- Pitcher
- Born: April 28, 1995 (age 31) Morristown, Tennessee, U.S.
- Batted: LeftThrew: Left

MLB debut
- April 19, 2019, for the Texas Rangers

Last MLB appearance
- September 16, 2022, for the Texas Rangers

MLB statistics
- Win–loss record: 8–15
- Earned run average: 3.85
- Strikeouts: 152
- Stats at Baseball Reference

Teams
- Texas Rangers (2019–2022);

= Brett Martin (baseball) =

American baseball player (born 1995)

Brett Ryan Martin (born April 28, 1995) is an American former professional baseball pitcher. He played in Major League Baseball (MLB) for the Texas Rangers from 2019 to 2022.

==Amateur career==
Martin attended Morristown-Hamblen High School East in Morristown, Tennessee. Undrafted out of high school, Martin initially attended the University of Tennessee, but suffered an injury and transferred before appearing in a game. He transferred to Walters State Community College and played college baseball in 2014 for them, producing a 9–2 record with a 3.83 earned run average (ERA) in 42 innings.

==Professional career==
Martin was drafted by the Texas Rangers in the fourth round, with the 126th overall selection, of the 2014 Major League Baseball draft and signed for a $475,000 signing bonus.
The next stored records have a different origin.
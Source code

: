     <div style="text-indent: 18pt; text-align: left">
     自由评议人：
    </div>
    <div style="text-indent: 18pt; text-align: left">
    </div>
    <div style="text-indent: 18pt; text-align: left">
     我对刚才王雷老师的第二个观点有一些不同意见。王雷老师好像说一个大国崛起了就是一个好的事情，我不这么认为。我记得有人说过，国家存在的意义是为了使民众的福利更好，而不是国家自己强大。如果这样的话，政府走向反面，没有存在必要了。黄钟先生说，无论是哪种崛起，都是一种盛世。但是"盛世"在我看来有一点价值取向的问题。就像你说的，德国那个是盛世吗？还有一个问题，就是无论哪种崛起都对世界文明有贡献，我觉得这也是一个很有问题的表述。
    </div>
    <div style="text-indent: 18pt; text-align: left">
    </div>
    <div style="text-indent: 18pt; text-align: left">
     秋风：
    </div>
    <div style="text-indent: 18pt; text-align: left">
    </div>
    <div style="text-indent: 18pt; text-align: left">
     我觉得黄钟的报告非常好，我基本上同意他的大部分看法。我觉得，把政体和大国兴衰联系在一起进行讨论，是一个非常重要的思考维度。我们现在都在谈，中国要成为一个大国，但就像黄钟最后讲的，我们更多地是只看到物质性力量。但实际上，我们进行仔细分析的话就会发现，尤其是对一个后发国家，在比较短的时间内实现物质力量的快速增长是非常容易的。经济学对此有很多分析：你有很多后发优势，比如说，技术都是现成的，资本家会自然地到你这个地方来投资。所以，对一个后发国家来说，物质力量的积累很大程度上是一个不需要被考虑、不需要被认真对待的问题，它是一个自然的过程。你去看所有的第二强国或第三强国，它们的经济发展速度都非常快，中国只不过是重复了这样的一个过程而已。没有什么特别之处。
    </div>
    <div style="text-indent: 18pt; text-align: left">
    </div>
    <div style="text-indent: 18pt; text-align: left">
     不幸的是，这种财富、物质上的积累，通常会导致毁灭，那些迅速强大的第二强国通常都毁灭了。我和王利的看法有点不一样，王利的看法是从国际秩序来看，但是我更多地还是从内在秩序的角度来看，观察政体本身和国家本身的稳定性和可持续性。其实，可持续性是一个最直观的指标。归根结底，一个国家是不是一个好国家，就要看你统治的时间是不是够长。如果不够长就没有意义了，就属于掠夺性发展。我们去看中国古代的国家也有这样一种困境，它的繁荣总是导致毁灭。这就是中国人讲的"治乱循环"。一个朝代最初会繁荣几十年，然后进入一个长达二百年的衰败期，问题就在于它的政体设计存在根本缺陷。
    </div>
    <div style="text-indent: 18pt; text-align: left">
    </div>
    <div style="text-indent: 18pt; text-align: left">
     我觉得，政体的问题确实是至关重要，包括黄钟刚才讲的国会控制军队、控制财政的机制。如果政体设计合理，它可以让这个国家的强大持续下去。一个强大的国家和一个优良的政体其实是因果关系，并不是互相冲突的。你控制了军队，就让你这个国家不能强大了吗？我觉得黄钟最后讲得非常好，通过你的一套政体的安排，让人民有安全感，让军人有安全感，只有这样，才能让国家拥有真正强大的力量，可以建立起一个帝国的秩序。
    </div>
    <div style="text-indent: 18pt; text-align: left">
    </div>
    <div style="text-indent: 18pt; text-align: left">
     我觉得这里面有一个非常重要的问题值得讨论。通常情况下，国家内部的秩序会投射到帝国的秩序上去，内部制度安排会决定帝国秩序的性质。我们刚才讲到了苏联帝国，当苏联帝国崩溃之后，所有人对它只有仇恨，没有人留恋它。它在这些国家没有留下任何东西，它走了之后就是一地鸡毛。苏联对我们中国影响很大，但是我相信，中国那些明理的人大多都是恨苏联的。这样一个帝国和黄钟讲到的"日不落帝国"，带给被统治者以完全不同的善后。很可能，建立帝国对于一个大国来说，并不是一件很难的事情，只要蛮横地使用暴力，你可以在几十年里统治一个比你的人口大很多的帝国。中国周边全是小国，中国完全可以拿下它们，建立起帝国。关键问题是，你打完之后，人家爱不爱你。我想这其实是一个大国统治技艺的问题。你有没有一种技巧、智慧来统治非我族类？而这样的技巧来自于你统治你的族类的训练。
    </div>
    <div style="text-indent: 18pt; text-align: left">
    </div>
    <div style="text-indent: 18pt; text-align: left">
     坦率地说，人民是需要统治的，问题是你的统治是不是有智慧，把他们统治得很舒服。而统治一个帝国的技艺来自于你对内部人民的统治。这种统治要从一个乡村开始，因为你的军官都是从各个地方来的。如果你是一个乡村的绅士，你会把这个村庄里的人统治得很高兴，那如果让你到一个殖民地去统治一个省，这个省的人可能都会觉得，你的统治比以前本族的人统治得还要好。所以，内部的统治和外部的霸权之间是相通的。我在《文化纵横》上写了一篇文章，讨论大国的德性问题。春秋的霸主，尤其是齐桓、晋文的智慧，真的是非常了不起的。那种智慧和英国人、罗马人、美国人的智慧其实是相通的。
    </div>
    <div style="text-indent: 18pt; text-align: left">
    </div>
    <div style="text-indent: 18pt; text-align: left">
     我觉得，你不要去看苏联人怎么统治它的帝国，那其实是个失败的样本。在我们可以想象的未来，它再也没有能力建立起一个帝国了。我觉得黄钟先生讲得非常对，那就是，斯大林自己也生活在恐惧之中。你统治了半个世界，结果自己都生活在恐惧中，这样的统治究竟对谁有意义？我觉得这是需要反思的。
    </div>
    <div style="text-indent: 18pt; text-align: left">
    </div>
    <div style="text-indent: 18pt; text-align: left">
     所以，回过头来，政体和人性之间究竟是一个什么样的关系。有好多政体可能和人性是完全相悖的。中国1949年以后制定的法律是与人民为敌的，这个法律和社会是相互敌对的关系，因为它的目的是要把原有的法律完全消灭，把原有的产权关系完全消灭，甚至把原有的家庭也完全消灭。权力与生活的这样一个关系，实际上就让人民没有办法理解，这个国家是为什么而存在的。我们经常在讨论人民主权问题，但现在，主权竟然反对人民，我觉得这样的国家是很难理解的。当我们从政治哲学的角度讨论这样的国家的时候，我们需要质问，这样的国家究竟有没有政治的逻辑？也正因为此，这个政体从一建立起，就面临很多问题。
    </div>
He made his professional debut in 2014 with the Rookie-level Arizona League Rangers, going 1–4 with a 5.40 ERA in 15 games. In 2015, Martin played for the Hickory Crawdads of the Single-A South Atlantic League, compiling a 5–6 record and 3.49 ERA in 20 games (18 starts). In 2016, he played for the AZL Rangers, Crawdads, and High Desert Mavericks of the High-A California League, posting a combined 4–4 record with a 4.41 ERA in 17 starts between the three teams. Martin appeared in three games for the Surprise Saguaros of the Arizona Fall League in 2016. Martin spent 2017 with the Down East Wood Ducks of the High-A Carolina League where he started 16 games and collected a 4–8 record and 4.70 ERA with 90 strikeouts in 84 1/3 innings.

On November 20, 2017, the Rangers added Martin to their 40-man roster to protect him from the Rule 5 draft. He spent the 2018 season with the Frisco RoughRiders of the Double-A Texas League with whom he struggled, posting a 2–10 record with a 7.28 ERA in 89 innings over 29 games (15 starts). In 2019, Martin was optioned to the Nashville Sounds of the Triple-A Pacific Coast League to open the season, as a reliever.

On April 19, 2019, Martin was called up to the major league roster for the first time. He made his debut that night, recording a scoreless inning in relief versus the Houston Astros. He finished the 2019 season with Texas, going 2–3 with a 4.76 ERA and 62 strikeouts over 62 1/3 innings. In 2020, Martin was 1–1 with a 1.84 ERA in 14 2/3 innings. Over 62 1/3 innings in 2021 for Texas, Martin posted a 4–4 record with a 3.18 ERA while striking out 42 batters. In 2022, Martin posted a 1–7 record with a 4.14 ERA and 40 strikeouts over 50 innings.

On January 13, 2023, it was announced that Martin would undergo shoulder surgery and would miss the 2023 season. On November 17, he was non-tendered by the Rangers and became a free agent. On October 5, 2024, Martin confirmed his retirement from professional baseball.

==Personal life==
Martin has type 1 diabetes. On July 3, 2020, it was announced that Martin had tested positive for COVID-19.